Il Dirigente scolastico sarà membro di diritto del Consiglio di Autonomia, la rappresentanza di genitori e insegnanti è paritetica e «agli studenti è assicurata la rappresentanza» ma lo Statuto di ogni singola scuola definirà le modalità di partecipazione delle componenti. Anche il Consiglio nazionale della pubblica Istruzione verrà cancellato con gli altri organi collegiali, rimpiazzato dal Consiglio nazionale delle Autonomie scolastiche presieduto dal Ministro con rappresentanti degli enti locali e provinciali e il Presidente dell’Invalsi.
Dalla scuola della Repubblica alla scuola del Governo fanno notare gli inguaribili sostenitori degli articoli 33 e 34 della Carta sempre più evanescenti. Dunque, ogni scuola avrà organi collegiali che funzionano in modo diverso e addirittura diversi organi di partecipazione. La partecipazione di studenti e genitori nelle classi è demandata allo statuto della scuola, non è più garantita dalla legge, diventa una sorta di concessione della scuola stessa. Potrebbero perfino non essere eletti ma cooptati in altro modo. Basta con l’assemblea di classe, il comitato degli studenti e dei genitori (riunione dei rappresentanti di classe) e l’assemblea generale d’istituto. Autonomia finta, partecipazione simbolica e privati liberi di influenzare l’istruzione.
Ecco perché i liceali si stanno ribellando al «porcellum scolastico», risultato della volontà bipartisan di smantellare la scuola della Repubblica.

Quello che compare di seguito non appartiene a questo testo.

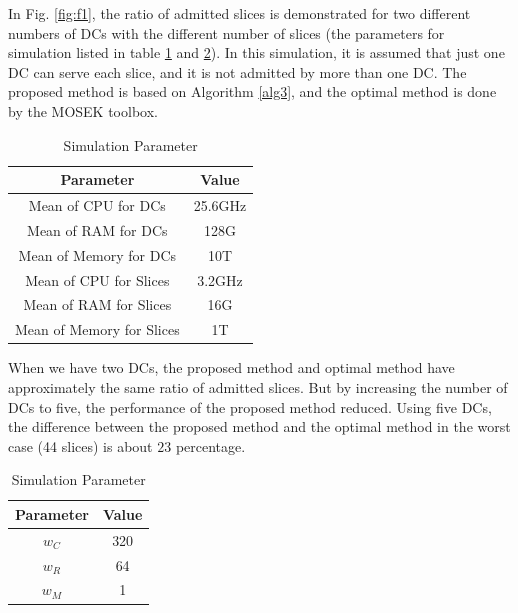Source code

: \documentclass[conference]{IEEEtran}
\begin{document}
In Fig. \ref{fig:f1}, the ratio of admitted slices is demonstrated for two different numbers of DCs with the different number of slices (the parameters for simulation listed in table \ref{table:1} and \ref{table:2}). In this simulation, it is assumed that  just one DC can serve each slice, and it is not admitted by more than one DC. The proposed method is based on Algorithm \ref{alg3}, and the optimal method is done by the MOSEK toolbox.
 \begin{table}
 \caption {Simulation Parameter} \label{table:1} 
 \begin{center}
  \begin{tabular}{||c c ||} 
  \hline
  Parameter & Value \\ [0.5ex] 
  \hline\hline
  Mean of CPU for DCs & 25.6GHz\\
  \hline
  Mean of RAM for DCs & 128G\\
  \hline
 Mean of Memory for DCs & 10T \\
  \hline
   Mean of CPU for Slices & 3.2GHz\\
  \hline
  Mean of RAM for Slices & 16G\\
  \hline
 Mean of Memory for Slices & 1T \\ [1ex] 
  \hline
 \end{tabular}
 \end{center}
 \end{table}
When we have two DCs, the proposed method and optimal method have approximately the same ratio of admitted slices. But by increasing the number of DCs to five, the performance of the proposed method reduced. Using five DCs, the difference between the
proposed method and the optimal method in the worst case (44 slices) is about $23$ percentage. 
 \begin{table}
 \caption {Simulation Parameter} \label{table:2} 
 \begin{center}
  \begin{tabular}{||c c ||} 
  \hline
  Parameter & Value \\ [0.5ex] 
  \hline\hline
   $w_C$ & 320\\
  \hline
  $w_R$  & 64\\
  \hline
 $w_M$  & 1 \\ [1ex] 
  \hline
 \end{tabular}
 \end{center}
 \end{table}
\end{document}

L’Assemblea Cittadina dei licei romani, dopo le cariche di venerdì, ha voluto ricordare le ragioni di una vertenza che è solo all’inizio e che è scaturita dall’assemblea in Val Susa degli studenti della rete nazionale “studaut, uno dei settori giovanili dell’opposizione sociale al governo Monti e alle politiche di austerity. Ai ragazzi inseguiti dai celerini a Milano, Torino e Roma, non sfugge che la mancanza di fondi per l’istruzione è connessa strettamente al dirottamento di 500 milioni per cacciabombardieri e al fiume di soldi destinato alle grandi opere: «2 cm di Tav corrispondono a una borsa di studio universitaria» era scritto nel comunicato licenziato al termine della prima giornata di mobilitazione nazionale.
«La scuola rimane ancora una volta un luogo di costruzione e progettazione, opposizione e conflitto», hanno spiegato i settori che provano a contrastare il progetto di scuola-azienda comune ai governi degli ultimi vent’anni. Che sia l’inizio di un autunno che tarda a venire?